Reflective Prompt Tuning boosts LLM reasoning 12.9 points without retraining
Researchers propose RPT, a framework that uses LLM function calls to diagnose failure patterns and revise prompts iteratively, improving reasoning task performance by up to 12.9 points without parameter updates.

Reflective Prompt Tuning (RPT) is a prompt optimization framework that automates the trial-and-error work of prompt engineering by treating an LLM as both optimizer and diagnostic engine. Instead of searching over candidate prompts or running fixed critique loops on individual examples, RPT calls a diagnostic function that evaluates the target model across an entire optimization set, identifies recurring failure modes, and returns a structured report. The optimizer LLM reads that report—plus a memory of prior diagnostic cycles—and revises the prompt for the next iteration, mimicking how a human prompt engineer would debug systematically.

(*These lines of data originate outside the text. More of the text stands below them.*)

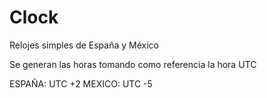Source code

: # Clock
Relojes simples de España y México

Se generan las horas tomando como referencia la hora UTC

ESPAÑA: UTC +2
MEXICO: UTC -5
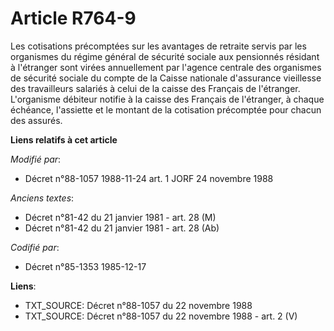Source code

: # Article R764-9

Les cotisations précomptées sur les avantages de retraite servis par les organismes du régime général de sécurité sociale aux
pensionnés résidant à l'étranger sont virées annuellement par l'agence centrale des organismes de sécurité sociale du compte
de la Caisse nationale d'assurance vieillesse des travailleurs salariés à celui de la caisse des Français de l'étranger.
L'organisme débiteur notifie à la caisse des Français de l'étranger, à chaque échéance, l'assiette et le montant de la
cotisation précomptée pour chacun des assurés.

**Liens relatifs à cet article**

_Modifié par_:

  - Décret n°88-1057 1988-11-24 art. 1 JORF 24 novembre 1988

_Anciens textes_:

  - Décret n°81-42 du 21 janvier 1981 - art. 28 (M)
  - Décret n°81-42 du 21 janvier 1981 - art. 28 (Ab)

_Codifié par_:

  - Décret n°85-1353 1985-12-17

**Liens**:

  - TXT_SOURCE: Décret n°88-1057 du 22 novembre 1988
  - TXT_SOURCE: Décret n°88-1057 du 22 novembre 1988 - art. 2 (V)
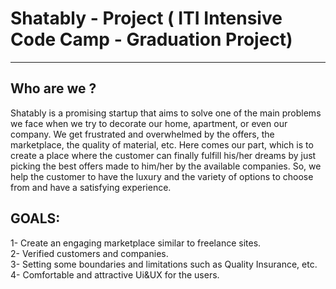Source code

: # Shatably - Project ( ITI  Intensive Code Camp -  Graduation Project) <br>
------------------------------------------------------- 

Who are we ?
------------------------------------------------------- 
Shatably is a promising startup that aims to solve one of the main problems we face when we try to decorate our home, apartment, or even our company. We get frustrated and overwhelmed by the offers, the marketplace, the quality of material, etc. Here comes our part, which is to create a place where the customer can finally fulfill his/her dreams by just picking the best offers made to him/her by the available companies. So, we help the customer to have the luxury and the variety of options to choose from and have a satisfying experience.<br>

GOALS:
-------------------------------------------------------
1- Create an engaging marketplace similar to freelance sites. <br>
2- Verified customers and companies.<br>
3- Setting some boundaries and limitations such as Quality Insurance, etc.<br>
4- Comfortable and attractive Ui&UX for the users. <br>
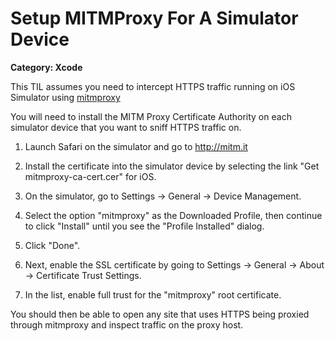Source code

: # Setup MITMProxy For A Simulator Device

__Category: Xcode__

This TIL assumes you need to intercept HTTPS traffic running on iOS Simulator using [mitmproxy](https://mitmproxy.org/)
 
You will need to install the MITM Proxy Certificate Authority on each simulator device that you want to sniff HTTPS traffic on.
 
1. Launch Safari on the simulator and go to http://mitm.it
 
2. Install the certificate into the simulator device by selecting the link "Get mitmproxy-ca-cert.cer" for iOS.
 
3. On the simulator, go to Settings -> General -> Device Management.
 
4. Select the option "mitmproxy" as the Downloaded Profile, then continue to click "Install" until you see the "Profile Installed" dialog.
 
5. Click "Done".
 
6. Next, enable the SSL certificate by going to Settings -> General -> About -> Certificate Trust Settings.
 
7. In the list, enable full trust for the "mitmproxy" root certificate.
 
You should then be able to open any site that uses HTTPS being proxied through mitmproxy and inspect traffic on the proxy host.

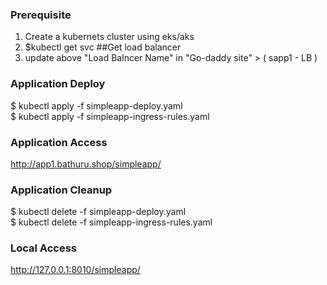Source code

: 
### Prerequisite
1. Create a kubernets cluster using eks/aks <br>
2. $kubectl get svc    ##Get load balancer <br>
3. update above "Load Balncer Name" in  "Go-daddy site"   >  ( sapp1 - LB )

### Application Deploy
$ kubectl apply -f simpleapp-deploy.yaml <br>
$ kubectl apply -f simpleapp-ingress-rules.yaml

### Application Access
http://app1.bathuru.shop/simpleapp/

### Application Cleanup

$ kubectl delete -f simpleapp-deploy.yaml <br>
$ kubectl delete -f simpleapp-ingress-rules.yaml

### Local Access
http://127.0.0.1:8010/simpleapp/
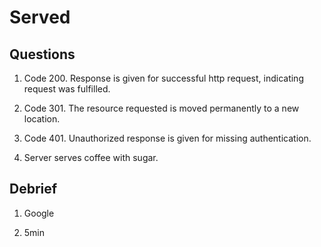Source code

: # Served

## Questions

1. Code 200. Response is given for successful http request, indicating request was fulfilled.

2. Code 301. The resource requested is moved permanently to a new location.

3. Code 401. Unauthorized response is given for missing authentication.

4. Server serves coffee with sugar.

## Debrief

1. Google

2. 5min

Across three reasoning tasks, RPT improves over baseline prompts by up to 12.9 points, with the largest gains on multi-hop and mathematical reasoning. The framework integrates confidence-aware optimization by using calibration signals in diagnostic feedback and final prompt selection, leading to better-calibrated outputs alongside higher accuracy. RPT remains competitive with state-of-the-art automated prompt methods while requiring no parameter updates and preserving inference-time flexibility. The diagnostic-report structure allows the optimizer to make targeted edits—adding constraints, reordering instructions, or clarifying ambiguous phrasing—that align with specific failure patterns surfaced in each cycle.